Document images with source code –
##############################
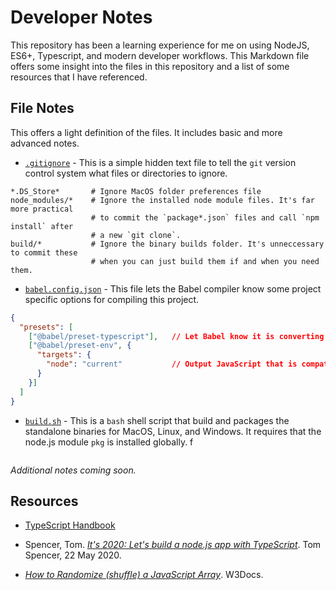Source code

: # Developer Notes

This repository has been a learning experience for me on using NodeJS, ES6+, Typescript, and modern developer workflows. This Markdown file offers some insight into the files in this repository and a list of some resources that I have referenced.

## File Notes

This offers a light definition of the files. It includes basic and more advanced notes. 

* [`.gitignore`](https://github.com/josh-clarke/propass/blob/main/.gitignore) - This is a simple hidden text file to tell the `git` version control system what files or directories to ignore.

```
*.DS_Store*       # Ignore MacOS folder preferences file
node_modules/*    # Ignore the installed node module files. It's far more practical
                  # to commit the `package*.json` files and call `npm install` after 
                  # a new `git clone`.
build/*           # Ignore the binary builds folder. It's unneccessary to commit these
                  # when you can just build them if and when you need them.
```

* [`babel.config.json`](https://github.com/josh-clarke/propass/blob/main/babel.config.json) - This file lets the Babel compiler know some project specific options for compiling this project.

```json
{
  "presets": [
    ["@babel/preset-typescript"],   // Let Babel know it is converting from TypeScript
    ["@babel/preset-env", {
      "targets": {
        "node": "current"           // Output JavaScript that is compatible with the latest node.js
      }
    }]
  ]
}
```

* [`build.sh`](https://github.com/josh-clarke/propass/blob/main/build.sh) - This is a `bash` shell script that build and packages the standalone binaries for MacOS, Linux, and Windows. It requires that the node.js module `pkg` is installed globally. f

```bash:build.sh

```

_Additional notes coming soon._

## Resources

* [TypeScript Handbook](https://www.typescriptlang.org/docs/handbook/intro.html)

* Spencer, Tom. [_It's 2020: Let's build a node.js app with TypeScript_](https://www.tomspencer.dev/blog/2020/05/22/its-2020-lets-build-a-node.js-app-with-typescript/). Tom Spencer, 22 May 2020.

* [_How to Randomize (shuffle) a JavaScript Array_](https://www.w3docs.com/snippets/javascript/how-to-randomize-shuffle-a-javascript-array.html). W3Docs.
##############################
Task to carry out – All of the data above must be printed exactly, minus its pictures.

Answer to this problem –
Source code

: # Developer Notes

This repository has been a learning experience for me on using NodeJS, ES6+, Typescript, and modern developer workflows. This Markdown file offers some insight into the files in this repository and a list of some resources that I have referenced.

## File Notes

This offers a light definition of the files. It includes basic and more advanced notes. 

* [`.gitignore`](https://github.com/josh-clarke/propass/blob/main/.gitignore) - This is a simple hidden text file to tell the `git` version control system what files or directories to ignore.

```
*.DS_Store*       # Ignore MacOS folder preferences file
node_modules/*    # Ignore the installed node module files. It's far more practical
                  # to commit the `package*.json` files and call `npm install` after 
                  # a new `git clone`.
build/*           # Ignore the binary builds folder. It's unneccessary to commit these
                  # when you can just build them if and when you need them.
```

* [`babel.config.json`](https://github.com/josh-clarke/propass/blob/main/babel.config.json) - This file lets the Babel compiler know some project specific options for compiling this project.

```json
{
  "presets": [
    ["@babel/preset-typescript"],   // Let Babel know it is converting from TypeScript
    ["@babel/preset-env", {
      "targets": {
        "node": "current"           // Output JavaScript that is compatible with the latest node.js
      }
    }]
  ]
}
```

* [`build.sh`](https://github.com/josh-clarke/propass/blob/main/build.sh) - This is a `bash` shell script that build and packages the standalone binaries for MacOS, Linux, and Windows. It requires that the node.js module `pkg` is installed globally. f

```bash:build.sh

```

_Additional notes coming soon._

## Resources

* [TypeScript Handbook](https://www.typescriptlang.org/docs/handbook/intro.html)

* Spencer, Tom. [_It's 2020: Let's build a node.js app with TypeScript_](https://www.tomspencer.dev/blog/2020/05/22/its-2020-lets-build-a-node.js-app-with-typescript/). Tom Spencer, 22 May 2020.

* [_How to Randomize (shuffle) a JavaScript Array_](https://www.w3docs.com/snippets/javascript/how-to-randomize-shuffle-a-javascript-array.html). W3Docs.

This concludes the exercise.